If you're a SAS programmer who now uses SAS Viya and CAS, it's worth your time to optimize your existing programs to take advantage of the new environment. This post is a continuation of my SAS Global Forum 2020 paper Best Practices for Converting SAS® Code to Leverage SAS® Cloud Analytic Services and my SGF 2020 Super Demo.
The best approach for refactoring SAS code for SAS Viya has a few steps:
- First, "lift and shift" your existing code to run successfully in the compute server for SAS Viya.
- Next, create CASLIB statements to all of your data sources: i.e. sas7bdat, CSV files, parquet files, relational databases, cloud data sources, etc.
- Finally, identify the longest running steps so you know where you have the biggest opportunities. For example, look at steps where the "real time" is 30 minutes or longer, as well as steps that are CPU bound. CPU-bound steps are steps where the CPU time is equal to or greater than the real time for that step.
To help us identify those steps we can leverage a new utility to analyze SAS logs and create reports to help us understand the Real Time and CPU Time for each step. Read on to learn more about this final step in the code refactoring process.
The application will read SAS Batch Server, SAS Stored Process Server, and SAS Workspace Server logs and SAS 9 logs that end-users save to disk. It creates a descending Real Time (Clock Time) report and a step frequency report. To view the reports delivered with the application use SAS Viya. In addition to the reports the data sets all reports are based on can be found in the .../assessment/datamart/summarizeSASLogSteps directory.
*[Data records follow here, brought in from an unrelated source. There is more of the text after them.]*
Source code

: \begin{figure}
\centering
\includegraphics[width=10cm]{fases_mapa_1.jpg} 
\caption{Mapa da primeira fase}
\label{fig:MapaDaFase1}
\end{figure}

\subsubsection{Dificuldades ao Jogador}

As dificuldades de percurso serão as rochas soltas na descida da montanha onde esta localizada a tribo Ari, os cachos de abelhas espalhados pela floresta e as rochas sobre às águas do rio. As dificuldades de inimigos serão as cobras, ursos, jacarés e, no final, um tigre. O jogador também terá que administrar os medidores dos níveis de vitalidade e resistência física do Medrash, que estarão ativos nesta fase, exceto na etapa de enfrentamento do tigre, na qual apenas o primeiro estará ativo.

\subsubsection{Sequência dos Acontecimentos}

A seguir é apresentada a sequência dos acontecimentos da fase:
If you do not have SAS Viya you can process the sumlogs_results.sas7bdat using SAS 9. Here is the SAS code to accomplish that.
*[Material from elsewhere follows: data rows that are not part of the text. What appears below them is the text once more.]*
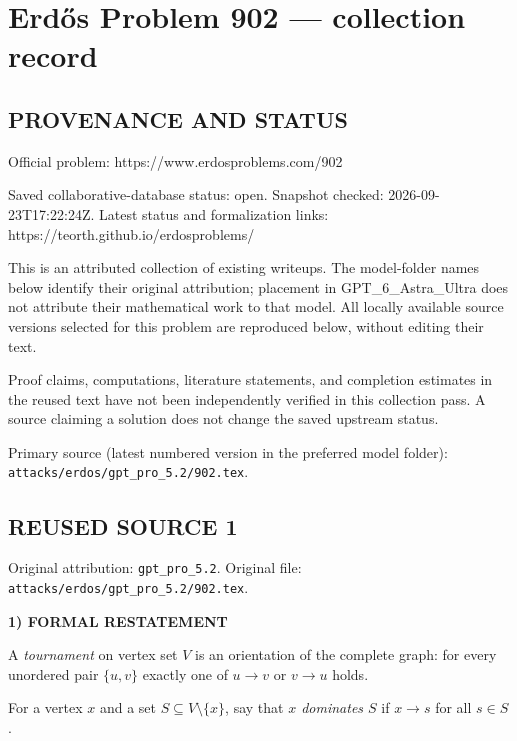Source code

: \section*{Erd\H{o}s Problem 902 --- collection record}

\subsection*{PROVENANCE AND STATUS}
Official problem: https://www.erdosproblems.com/902

Saved collaborative-database status: open.
Snapshot checked: 2026-09-23T17:22:24Z.
Latest status and formalization links: https://teorth.github.io/erdosproblems/

This is an attributed collection of existing writeups. The model-folder names below identify their original attribution; placement in GPT\_6\_Astra\_Ultra does not attribute their mathematical work to that model. All locally available source versions selected for this problem are reproduced below, without editing their text.

Proof claims, computations, literature statements, and completion estimates in the reused text have not been independently verified in this collection pass. A source claiming a solution does not change the saved upstream status.

Primary source (latest numbered version in the preferred model folder): \texttt{attacks/erdos/gpt\_pro\_5.2/902.tex}.

\subsection*{REUSED SOURCE 1}
Original attribution: \texttt{gpt\_pro\_5.2}.
Original file: \texttt{attacks/erdos/gpt\_pro\_5.2/902.tex}.



\noindent\textbf{1) FORMAL RESTATEMENT}

A \emph{tournament} on vertex set $V$ is an orientation of the complete graph:
for every unordered pair $\{u,v\}$ exactly one of $u\to v$ or $v\to u$ holds.

For a vertex $x$ and a set $S\subseteq V\setminus\{x\}$, say that \emph{$x$
dominates $S$} if $x\to s$ for all $s\in S$.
/* Windows LIBNAME sample*/ libname logs "C:\path\to\SAS 9 Content Assessmet Applications\v2021.2.5\assessment\datamart\summarizelogs"; /* Linux or AIX LIBNAME sample*/ libname logs "/path/to/SAS 9 Content Assessmet Applications/v2021.2.5/assessment/datamart/summarizelogs"; proc sort data=logs.sumlogs_results out=work.logs; by descending real_time; run; proc print data=work.logs; run; proc freq data=work.logs; table step; run;
The reports are derived by picking up on SAS log entries like this:
NOTE: PROCEDURE SGPLOT used (Total process time): real time 2.79 seconds cpu time 0.08 seconds NOTE: The SAS System used: real time 1:08.86 cpu time 1:18.18
Descending Real Time Report
Figure 1 contains an example of the descending real time report. In this report we observe in the Step column that the longest running step is a PROC LOGISTIC that takes over 14 hours (Real Time column) and from the SAS log called Sample3.log (File Name column). The best way to use this report is to focus on steps that take longer than 30 minutes. In our case we have 9 steps from 3 SAS logs. Now that we know that we can review the details of each step and then benchmark if that step would run faster by leveraging SAS® Cloud Analytic Services (CAS). Note, for CAS to process data, all data must be in CAS tables and the step must be coded using CAS-enabled steps.
How to get the Application
The application is delivered starting with SAS 9 Content Assessment v2021.2.5. To download the application click here. The name of the application is: summarizeSASLogSteps.
Documentation on how to configure and run the application is located in the ..../assessment/doc folder and called SASContentAssessment.pdf.
In order to understand which steps are good candidates for leveraging the in-memory engine CAS, we must first understand the real time and CPU time of each step. Then we can benchmark which engine in SAS Viya is appropriate for that step i.e., the compute server or CAS.